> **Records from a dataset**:
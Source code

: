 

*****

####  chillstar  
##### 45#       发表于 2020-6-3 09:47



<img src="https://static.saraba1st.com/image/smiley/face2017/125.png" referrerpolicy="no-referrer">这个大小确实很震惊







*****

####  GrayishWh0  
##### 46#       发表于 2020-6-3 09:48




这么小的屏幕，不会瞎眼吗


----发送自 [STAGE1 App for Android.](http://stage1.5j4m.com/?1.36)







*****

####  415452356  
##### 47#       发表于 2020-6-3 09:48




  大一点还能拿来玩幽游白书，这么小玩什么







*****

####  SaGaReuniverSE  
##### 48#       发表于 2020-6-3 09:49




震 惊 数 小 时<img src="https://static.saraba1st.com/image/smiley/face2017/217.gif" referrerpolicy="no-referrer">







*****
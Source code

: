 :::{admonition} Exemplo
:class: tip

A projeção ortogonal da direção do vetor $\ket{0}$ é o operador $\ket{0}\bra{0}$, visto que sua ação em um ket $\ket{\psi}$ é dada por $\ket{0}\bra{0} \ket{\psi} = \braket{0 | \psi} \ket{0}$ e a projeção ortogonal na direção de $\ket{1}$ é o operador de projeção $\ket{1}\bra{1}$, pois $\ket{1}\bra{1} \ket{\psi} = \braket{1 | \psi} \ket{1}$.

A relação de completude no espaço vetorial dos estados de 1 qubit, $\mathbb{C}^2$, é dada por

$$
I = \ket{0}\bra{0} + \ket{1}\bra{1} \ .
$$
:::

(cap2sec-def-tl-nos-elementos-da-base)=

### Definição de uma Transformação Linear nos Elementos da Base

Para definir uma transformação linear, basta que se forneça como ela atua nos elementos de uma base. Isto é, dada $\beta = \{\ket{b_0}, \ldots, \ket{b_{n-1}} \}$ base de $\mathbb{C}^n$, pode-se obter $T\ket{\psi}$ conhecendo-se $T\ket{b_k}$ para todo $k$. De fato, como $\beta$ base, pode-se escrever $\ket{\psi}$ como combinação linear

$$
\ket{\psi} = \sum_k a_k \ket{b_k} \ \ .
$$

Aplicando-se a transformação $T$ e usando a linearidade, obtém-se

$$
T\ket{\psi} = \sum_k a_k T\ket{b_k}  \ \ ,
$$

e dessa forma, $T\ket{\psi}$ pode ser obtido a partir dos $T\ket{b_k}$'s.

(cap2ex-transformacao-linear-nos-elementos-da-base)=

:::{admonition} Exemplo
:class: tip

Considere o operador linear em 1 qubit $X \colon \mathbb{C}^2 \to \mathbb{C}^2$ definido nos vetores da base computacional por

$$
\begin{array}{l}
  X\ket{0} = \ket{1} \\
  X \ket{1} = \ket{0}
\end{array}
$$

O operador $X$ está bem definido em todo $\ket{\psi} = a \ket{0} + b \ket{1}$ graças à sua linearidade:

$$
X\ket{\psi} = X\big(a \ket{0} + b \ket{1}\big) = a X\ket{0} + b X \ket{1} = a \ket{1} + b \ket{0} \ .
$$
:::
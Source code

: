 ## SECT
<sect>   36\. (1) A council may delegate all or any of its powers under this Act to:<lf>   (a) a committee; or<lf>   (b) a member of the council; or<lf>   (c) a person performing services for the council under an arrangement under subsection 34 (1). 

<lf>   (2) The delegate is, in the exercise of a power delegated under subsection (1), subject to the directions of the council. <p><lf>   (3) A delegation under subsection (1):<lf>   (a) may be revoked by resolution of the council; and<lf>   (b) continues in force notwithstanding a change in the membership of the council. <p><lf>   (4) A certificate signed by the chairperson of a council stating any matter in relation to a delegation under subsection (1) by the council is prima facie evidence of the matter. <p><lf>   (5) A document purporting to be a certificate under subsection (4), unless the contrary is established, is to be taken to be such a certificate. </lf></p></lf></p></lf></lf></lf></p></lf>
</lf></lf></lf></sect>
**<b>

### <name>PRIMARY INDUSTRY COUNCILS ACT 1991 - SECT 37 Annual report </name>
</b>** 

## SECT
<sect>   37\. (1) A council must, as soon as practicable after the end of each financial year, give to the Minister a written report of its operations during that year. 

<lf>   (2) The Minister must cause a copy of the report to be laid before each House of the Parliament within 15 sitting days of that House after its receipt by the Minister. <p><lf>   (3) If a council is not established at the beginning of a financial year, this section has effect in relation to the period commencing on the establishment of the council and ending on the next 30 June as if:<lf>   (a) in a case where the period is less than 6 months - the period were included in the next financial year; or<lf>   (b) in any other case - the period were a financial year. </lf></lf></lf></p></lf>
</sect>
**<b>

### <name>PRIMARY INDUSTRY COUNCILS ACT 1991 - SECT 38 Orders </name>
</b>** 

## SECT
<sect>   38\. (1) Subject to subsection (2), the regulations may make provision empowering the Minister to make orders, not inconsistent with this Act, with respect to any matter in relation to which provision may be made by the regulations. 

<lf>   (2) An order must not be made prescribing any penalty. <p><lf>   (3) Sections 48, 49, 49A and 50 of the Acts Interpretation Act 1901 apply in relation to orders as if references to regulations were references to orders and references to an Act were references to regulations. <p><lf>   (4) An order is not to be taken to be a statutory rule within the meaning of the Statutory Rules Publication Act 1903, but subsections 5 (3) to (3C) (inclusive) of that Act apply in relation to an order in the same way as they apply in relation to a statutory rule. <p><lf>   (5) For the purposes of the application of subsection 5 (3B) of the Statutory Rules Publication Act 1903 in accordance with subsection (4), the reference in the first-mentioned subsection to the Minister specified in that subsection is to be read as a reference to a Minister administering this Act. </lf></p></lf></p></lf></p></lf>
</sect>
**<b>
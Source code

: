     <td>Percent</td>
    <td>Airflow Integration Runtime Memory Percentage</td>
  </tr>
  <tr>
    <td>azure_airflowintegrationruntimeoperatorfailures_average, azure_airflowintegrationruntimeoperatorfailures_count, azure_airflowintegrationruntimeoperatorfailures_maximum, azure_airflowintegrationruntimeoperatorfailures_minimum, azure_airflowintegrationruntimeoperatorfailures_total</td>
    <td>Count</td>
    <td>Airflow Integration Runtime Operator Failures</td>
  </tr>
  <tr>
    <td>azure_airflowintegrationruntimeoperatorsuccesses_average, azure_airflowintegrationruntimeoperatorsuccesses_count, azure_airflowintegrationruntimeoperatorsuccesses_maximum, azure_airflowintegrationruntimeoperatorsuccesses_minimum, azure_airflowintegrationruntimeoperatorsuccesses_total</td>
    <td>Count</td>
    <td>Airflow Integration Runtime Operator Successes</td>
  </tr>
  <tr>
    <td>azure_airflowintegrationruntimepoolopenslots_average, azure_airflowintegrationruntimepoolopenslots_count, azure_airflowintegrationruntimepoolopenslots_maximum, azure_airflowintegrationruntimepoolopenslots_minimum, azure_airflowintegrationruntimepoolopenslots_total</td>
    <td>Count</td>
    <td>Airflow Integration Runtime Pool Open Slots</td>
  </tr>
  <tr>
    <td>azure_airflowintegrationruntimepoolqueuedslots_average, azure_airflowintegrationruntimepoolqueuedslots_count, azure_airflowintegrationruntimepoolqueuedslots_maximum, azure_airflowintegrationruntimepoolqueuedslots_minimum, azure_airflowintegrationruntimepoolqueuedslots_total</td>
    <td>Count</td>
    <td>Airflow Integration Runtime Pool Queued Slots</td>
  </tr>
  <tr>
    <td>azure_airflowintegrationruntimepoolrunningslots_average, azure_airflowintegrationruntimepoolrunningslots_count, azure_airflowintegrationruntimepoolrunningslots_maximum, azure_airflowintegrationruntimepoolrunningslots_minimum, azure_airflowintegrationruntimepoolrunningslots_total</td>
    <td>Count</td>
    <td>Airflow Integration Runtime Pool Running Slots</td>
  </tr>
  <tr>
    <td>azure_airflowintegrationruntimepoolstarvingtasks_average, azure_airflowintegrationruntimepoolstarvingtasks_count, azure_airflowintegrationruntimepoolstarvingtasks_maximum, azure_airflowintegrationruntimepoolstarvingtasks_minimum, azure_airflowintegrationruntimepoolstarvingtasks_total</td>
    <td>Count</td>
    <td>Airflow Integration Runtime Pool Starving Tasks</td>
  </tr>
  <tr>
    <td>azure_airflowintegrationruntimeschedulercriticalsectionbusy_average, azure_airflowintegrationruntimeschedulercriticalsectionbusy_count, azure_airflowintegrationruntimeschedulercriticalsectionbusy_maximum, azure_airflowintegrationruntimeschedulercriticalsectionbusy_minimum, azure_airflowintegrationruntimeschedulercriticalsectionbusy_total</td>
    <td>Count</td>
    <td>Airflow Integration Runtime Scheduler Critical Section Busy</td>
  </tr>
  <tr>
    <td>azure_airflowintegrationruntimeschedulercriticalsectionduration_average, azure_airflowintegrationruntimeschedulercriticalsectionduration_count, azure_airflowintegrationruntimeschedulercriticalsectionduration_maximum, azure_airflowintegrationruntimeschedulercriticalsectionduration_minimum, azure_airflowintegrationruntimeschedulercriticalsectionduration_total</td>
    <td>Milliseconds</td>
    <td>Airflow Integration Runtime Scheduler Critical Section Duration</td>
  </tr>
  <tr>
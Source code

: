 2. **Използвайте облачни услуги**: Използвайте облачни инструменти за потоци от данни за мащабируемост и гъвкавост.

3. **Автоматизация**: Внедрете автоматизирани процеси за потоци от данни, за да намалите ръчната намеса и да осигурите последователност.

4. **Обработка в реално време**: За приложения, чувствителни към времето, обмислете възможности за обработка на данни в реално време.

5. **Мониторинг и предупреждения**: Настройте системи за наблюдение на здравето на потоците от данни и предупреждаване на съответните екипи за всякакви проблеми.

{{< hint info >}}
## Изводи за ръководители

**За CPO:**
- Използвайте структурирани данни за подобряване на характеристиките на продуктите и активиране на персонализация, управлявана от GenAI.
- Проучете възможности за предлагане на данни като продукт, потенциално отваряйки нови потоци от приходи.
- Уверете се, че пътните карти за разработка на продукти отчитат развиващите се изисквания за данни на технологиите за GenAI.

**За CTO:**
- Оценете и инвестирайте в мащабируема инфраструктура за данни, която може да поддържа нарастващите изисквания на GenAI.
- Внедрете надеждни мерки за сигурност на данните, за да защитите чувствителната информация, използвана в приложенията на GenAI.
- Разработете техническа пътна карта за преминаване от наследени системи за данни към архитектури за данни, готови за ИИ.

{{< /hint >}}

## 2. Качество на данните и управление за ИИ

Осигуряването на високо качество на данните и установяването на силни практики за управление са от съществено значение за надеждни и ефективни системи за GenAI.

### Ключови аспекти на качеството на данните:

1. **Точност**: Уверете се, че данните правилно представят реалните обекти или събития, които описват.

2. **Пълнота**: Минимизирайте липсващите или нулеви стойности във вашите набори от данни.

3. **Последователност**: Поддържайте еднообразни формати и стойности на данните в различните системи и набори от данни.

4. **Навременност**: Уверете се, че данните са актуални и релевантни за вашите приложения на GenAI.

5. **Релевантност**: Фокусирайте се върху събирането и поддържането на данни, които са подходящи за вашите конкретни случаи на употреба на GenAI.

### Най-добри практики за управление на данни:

> **Exercise instructions**: Output the first line of the entries above and every line after it, exactly as written, ending with the line that contains "发表于 2020-6-3 09:49".

> **Answer to the exercise**:
Source code

: 

*****

####  chillstar  
##### 45#       发表于 2020-6-3 09:47



<img src="https://static.saraba1st.com/image/smiley/face2017/125.png" referrerpolicy="no-referrer">这个大小确实很震惊







*****

####  GrayishWh0  
##### 46#       发表于 2020-6-3 09:48




这么小的屏幕，不会瞎眼吗


----发送自 [STAGE1 App for Android.](http://stage1.5j4m.com/?1.36)







*****

####  415452356  
##### 47#       发表于 2020-6-3 09:48




  大一点还能拿来玩幽游白书，这么小玩什么







*****

####  SaGaReuniverSE  
##### 48#       发表于 2020-6-3 09:49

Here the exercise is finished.